I have a dataframe like this (simplified):
| | amount | other_amt | rule_id |
|---:|:--------|:----------|---------:|
| 0 | 2 | 0 | 101 |
| 1 | 20 | 0.5 | 102 |
| 2 | 300 | 0 | 0 |
| 3 | 50 | 1 | 101 |
I then have a set of functions that apply each of these rules to the data, such as:
def rule_101(df):
return df['amount'] / 2
def rule_102(df):
return df['other_amt']
I want to create a new column where I apply each rule_xxx(df)
function, depending on what's in the rule_id
column. And I use the content of the rule_id
column to call the function within the command that creates the new column. Something like
df['new_col'] = np.where(df['rule_id'] == '0',
df['amount']),
locals()[f'rule_{df.rule_id}'](df))
This bit f'rule_{df.rule_id}'
is what's causing me trouble.
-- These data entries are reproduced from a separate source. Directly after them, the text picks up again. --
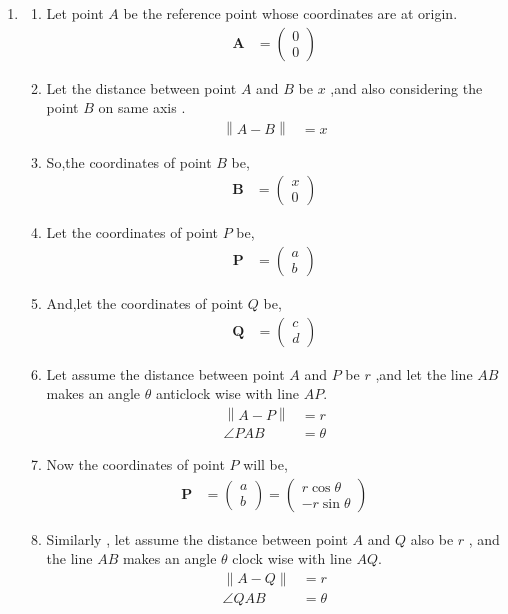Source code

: \documentclass[11pt, a4paper]{article}
\newcommand{\myvec}[1]{\ensuremath{\begin{pmatrix}#1\end{pmatrix}}}
\let\vec\mathbf
\providecommand{\norm}[1]{\left\lVert#1\right\rVert}
\begin{document}
\begin{enumerate}
\item
\begin{enumerate}

\item Let point $A$ be the reference point whose coordinates are at origin. 
\begin{align}
\vec{A} &= \myvec{0 \\ 0}
\end{align}

\item Let the distance between point $A$ and $B$ be $x$ ,and also considering the point $B$ on same axis .
\begin{align}
	\norm{A-B} &= x 
\end{align}

\item So,the coordinates of point $B$ be,
\begin{align}
\vec{B} &= \myvec{x \\ 0}
\end{align}

\item Let the coordinates of point $P$ be,
\begin{align}
\vec{P} &= \myvec{ a \\ b} 
\end{align}

\item And,let the coordinates of point $Q$ be,
\begin{align}
\vec{Q} &= \myvec{ c \\ d} 
\end{align}

\item Let assume the distance between point $A$ and $P$ be $r$ ,and let the line $AB$ makes an angle $ \theta $ anticlock wise with line $AP$.
\begin{align}
	\norm{A-P} &= r \\
\angle PAB &= \theta
\end{align}

\item Now the coordinates of point $P$ will be,
\begin{align}
\vec{P} &= \myvec{ a \\ b } = \myvec{r \cos \theta \\ -r \sin \theta} 
\end{align}

\item Similarly , let assume the distance between point $A$ and $Q$ also be $r$ , and the line $AB$ makes an angle $\theta$ clock wise with line $AQ$.
\begin{align}
	\norm{A-Q} &= r \\
\angle QAB &= \theta 
\end{align}


\end{enumerate}
\end{enumerate}
\end{document}
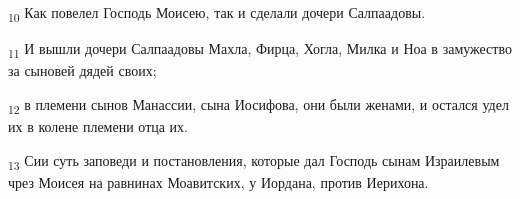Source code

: \begin{tcolorbox}
\textsubscript{10} Как повелел Господь Моисею, так и сделали дочери Салпаадовы.
\end{tcolorbox}
\begin{tcolorbox}
\textsubscript{11} И вышли дочери Салпаадовы Махла, Фирца, Хогла, Милка и Ноа в замужество за сыновей дядей своих;
\end{tcolorbox}
\begin{tcolorbox}
\textsubscript{12} в племени сынов Манассии, сына Иосифова, они были женами, и остался удел их в колене племени отца их.
\end{tcolorbox}
\begin{tcolorbox}
\textsubscript{13} Сии суть заповеди и постановления, которые дал Господь сынам Израилевым чрез Моисея на равнинах Моавитских, у Иордана, против Иерихона.
\end{tcolorbox}
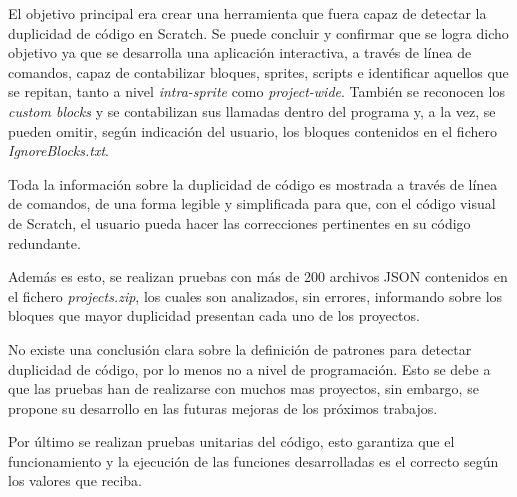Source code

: \documentclass[a4paper, 12pt]{book}
\begin{document}




El objetivo principal era crear una herramienta que fuera capaz de detectar la duplicidad de código en Scratch. Se puede concluir y confirmar que se logra dicho objetivo ya que se desarrolla una aplicación interactiva, a través de línea de comandos, capaz de contabilizar bloques, sprites, scripts e identificar aquellos que se repitan, tanto a nivel \textit{intra-sprite} como \textit{project-wide}. También se reconocen los \textit{custom blocks} y se contabilizan sus llamadas dentro del programa y, a la vez, se pueden omitir, según indicación del usuario, los bloques contenidos en el fichero \textit{IgnoreBlocks.txt}.

Toda la información sobre la duplicidad de código es mostrada a través de línea de comandos, de una forma legible y simplificada para que, con el código visual de Scratch, el usuario pueda hacer las correcciones pertinentes en su código redundante. 

Además es esto, se realizan pruebas con más de 200 archivos JSON contenidos en el fichero \textit{projects.zip}, los cuales son analizados, sin errores, informando sobre los bloques que mayor duplicidad presentan cada uno de los proyectos.

No existe una conclusión clara sobre la definición de patrones para detectar duplicidad de código, por lo menos no a nivel de programación. Esto se debe a que las pruebas han de realizarse con muchos mas proyectos, sin embargo, se propone su desarrollo en las futuras mejoras de los próximos trabajos.

Por último se realizan pruebas unitarias del código, esto garantiza que el funcionamiento y la ejecución de las funciones desarrolladas es el correcto según los valores que reciba.
\end{document}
It returns the full series and thus an error, like
KeyError: 'rule_0 0\n1 0\n2 0\n3 0\n4 0\n ..\n495 0\n496 0\n497 0\n498 0\n499 0\nName: rule_id, Length: 500, dtype: object'
How can I "align" these two inputs? So that the value in rule_id
for each row gets inserted in the f-string, thus calling the function for that specific rule_id on that specific row?
Other approaches are also welcome of course, as long as I'm able to apply the function corresponding to the rule_id in each row. Thanks a lot
CodePudding user response:
You can use a dictionary to look up the rules:
def rule_101(df):
return df['amount'] / 2
def rule_102(df):
return df['other_amt']
ruleset = {
0: lambda k: 0,
101: rule_101,
102: rule_102
}
def rules(row):
return ruleset[row['rule_id']](row)
df['new_col'] = df.apply(rules, axis=1)